Hastaneden dönüşte kocaman bir çöp arabasının içinde çöp bebeği gördüm. Annesi işe çıktığında bebeklerini de yanına alıyor. Çöp bebekle de birkaç kez karşılaşmıştım. Öylesine hayat ve neşe doluydu ki, onunla biraz konuşunca öyle bir sevindi ki. Yanımda şeker, çikolata gibi bir şeyler olmadığından canım sıkıldı.

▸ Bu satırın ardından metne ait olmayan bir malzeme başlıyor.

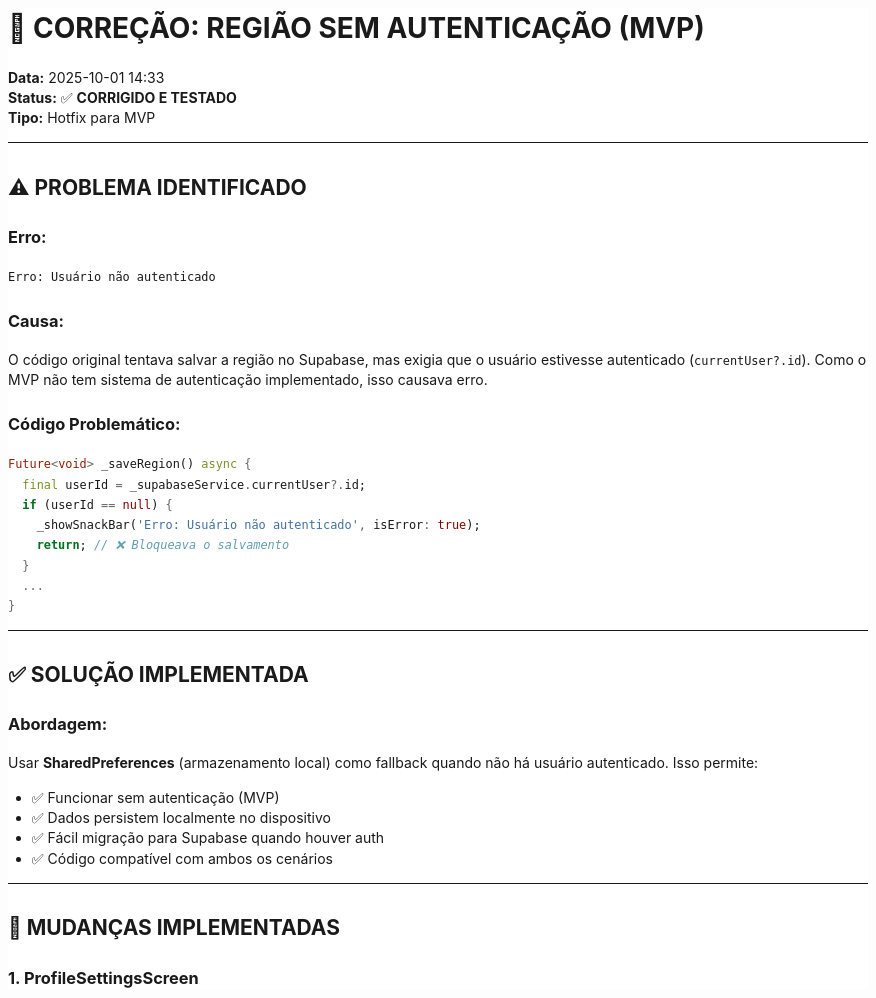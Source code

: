 # 🔧 CORREÇÃO: REGIÃO SEM AUTENTICAÇÃO (MVP)

**Data:** 2025-10-01 14:33  
**Status:** ✅ **CORRIGIDO E TESTADO**  
**Tipo:** Hotfix para MVP

---

## ⚠️ **PROBLEMA IDENTIFICADO**

### **Erro:**
```
Erro: Usuário não autenticado
```

### **Causa:**
O código original tentava salvar a região no Supabase, mas exigia que o usuário estivesse autenticado (`currentUser?.id`). Como o MVP não tem sistema de autenticação implementado, isso causava erro.

### **Código Problemático:**
```dart
Future<void> _saveRegion() async {
  final userId = _supabaseService.currentUser?.id;
  if (userId == null) {
    _showSnackBar('Erro: Usuário não autenticado', isError: true);
    return; // ❌ Bloqueava o salvamento
  }
  ...
}
```

---

## ✅ **SOLUÇÃO IMPLEMENTADA**

### **Abordagem:**
Usar **SharedPreferences** (armazenamento local) como fallback quando não há usuário autenticado. Isso permite:
- ✅ Funcionar sem autenticação (MVP)
- ✅ Dados persistem localmente no dispositivo
- ✅ Fácil migração para Supabase quando houver auth
- ✅ Código compatível com ambos os cenários

---

## 📝 **MUDANÇAS IMPLEMENTADAS**

### **1. ProfileSettingsScreen**
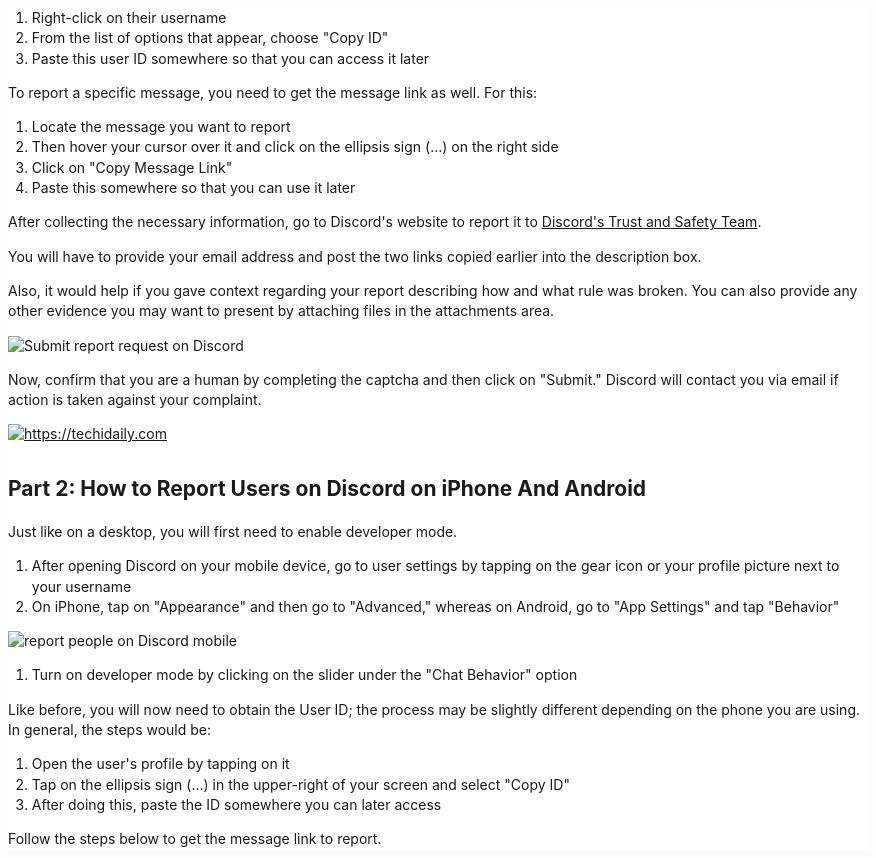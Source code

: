 1. Right-click on their username
2. From the list of options that appear, choose "Copy ID"
3. Paste this user ID somewhere so that you can access it later

To report a specific message, you need to get the message link as well. For this:

1. Locate the message you want to report
2. Then hover your cursor over it and click on the ellipsis sign (…) on the right side
3. Click on "Copy Message Link"
4. Paste this somewhere so that you can use it later

After collecting the necessary information, go to Discord's website to report it to [Discord's Trust and Safety Team](https://support.discord.com/hc/en-us/requests/new?ticket%5Fform%5Fid=360000029731).

You will have to provide your email address and post the two links copied earlier into the description box.

Also, it would help if you gave context regarding your report describing how and what rule was broken. You can also provide any other evidence you may want to present by attaching files in the attachments area.

![ Submit report request on Discord](https://images.wondershare.com/filmora/article-images/submit-discord-user-report-request.jpg)

Now, confirm that you are a human by completing the captcha and then click on "Submit." Discord will contact you via email if action is taken against your complaint.


<a href="https://unicoeye.pxf.io/c/5597632/2134241/18498" target="_top" id="2134241">
  <img src="//a.impactradius-go.com/display-ad/18498-2134241" border="0" alt="https://techidaily.com" width="728" height="90"/>
</a>
<img height="0" width="0" src="https://unicoeye.pxf.io/i/5597632/2134241/18498" style="position:absolute;visibility:hidden;" border="0" />


## Part 2: How to Report Users on Discord on iPhone And Android

Just like on a desktop, you will first need to enable developer mode.

1. After opening Discord on your mobile device, go to user settings by tapping on the gear icon or your profile picture next to your username
2. On iPhone, tap on "Appearance" and then go to "Advanced," whereas on Android, go to "App Settings" and tap "Behavior"

![  report people on Discord mobile](https://images.wondershare.com/filmora/article-images/report-user-discord-mobile.jpg)

1. Turn on developer mode by clicking on the slider under the "Chat Behavior" option

Like before, you will now need to obtain the User ID; the process may be slightly different depending on the phone you are using. In general, the steps would be:

1. Open the user's profile by tapping on it
2. Tap on the ellipsis sign (…) in the upper-right of your screen and select "Copy ID"
3. After doing this, paste the ID somewhere you can later access

Follow the steps below to get the message link to report.
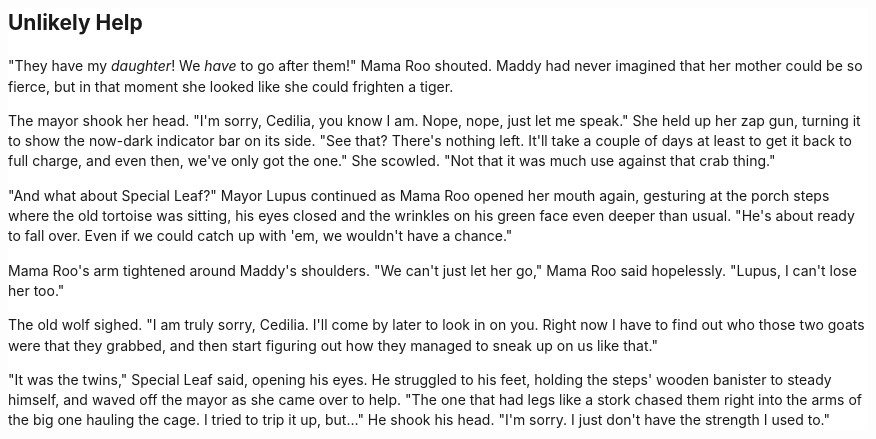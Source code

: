 </section>

<section markdown="1">

## Unlikely Help

"They have my *daughter*!
We *have* to go after them!"
Mama Roo shouted.
Maddy had never imagined that her mother could be so fierce,
but in that moment she looked like she could frighten a tiger.

The mayor shook her head.
"I'm sorry, Cedilia, you know I am.
Nope, nope, just let me speak."
She held up her zap gun,
turning it to show the now-dark indicator bar on its side.
"See that?
There's nothing left.
It'll take a couple of days at least to get it back to full charge,
and even then,
we've only got the one."
She scowled.
"Not that it was much use against that crab thing."

"And what about Special Leaf?"
Mayor Lupus continued as Mama Roo opened her mouth again,
gesturing at the porch steps
where the old tortoise was sitting,
his eyes closed
and the wrinkles on his green face even deeper than usual.
"He's about ready to fall over.
Even if we could catch up with 'em,
we wouldn't have a chance."

Mama Roo's arm tightened around Maddy's shoulders.
"We can't just let her go," Mama Roo said hopelessly.
"Lupus, I can't lose her too."

The old wolf sighed.
"I am truly sorry, Cedilia.
I'll come by later to look in on you.
Right now I have to find out who those two goats were that they grabbed,
and then start figuring out how they managed to sneak up on us like that."

"It was the twins,"
Special Leaf said,
opening his eyes.
He struggled to his feet,
holding the steps' wooden banister to steady himself,
and waved off the mayor as she came over to help.
"The one that had legs like a stork chased them right into the arms of
the big one hauling the cage.
I tried to trip it up, but…"
He shook his head.
"I'm sorry.
I just don't have the strength I used to."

Ondan sonra da Eylem’le Ara Cafe’de buluştuk, akşam birlikte tiyatroya gidecektik. Burası Beyoğlu’nda benim arkadaşlarımla buluşma yerim. Ara’nın fotoğraflarıyla dolu bu mekândaki güzel atmosferi öyle seviyorum ki…
Ama Cafe’den çıktığımda polisin kafeslerle kapattığı Galatasaray alanında bir kadının çığlık çığlığa imdat diye bağırdığını duyduk. Ben anlamadım ama Eylem, polisler tarafından sarılmış olan bu kadının “ben terörist değilim” diye bağırdığını söyledi. Ne olduğunu bilmiyorum ama polisler gözümüzün önünde kadını öldürseler hiçbir şey yapamayız hiçbir şey. Kafama balyoz yemiş gibi oldum. Ancak Elif Ongan’ın hazırladığı Nasıl Bilirdiniz? oyununa gittikten sonra uzaklaştım olaydan. ‘’İşte benim İstanbulum bu’’ dedim kendime buram buram sevindirici, şaşırtıcı, korkutucu olaylarla dolu bir şehir. Korku, sevinç, hüzün, her tür duyguyu yaşarsın burada, yaşayamayacağın tek duygu vardır o da iç sıkıntısı. İstanbul’un iç sıkıntısı ve tekdüzeliği tanımayan yüzüne öyle alışmışım ki Köln’e gittiğimde bir süre sonra bana annemin deyişiyle afakanlar basıyor.
Şimdilik sana yaşam sevinciyle dolu, bol olumlu enerjili günler diliyorum. Sanırım seçimlerin yaklaştığı şu gerilimli günlerde buna çok ihtiyacımız var.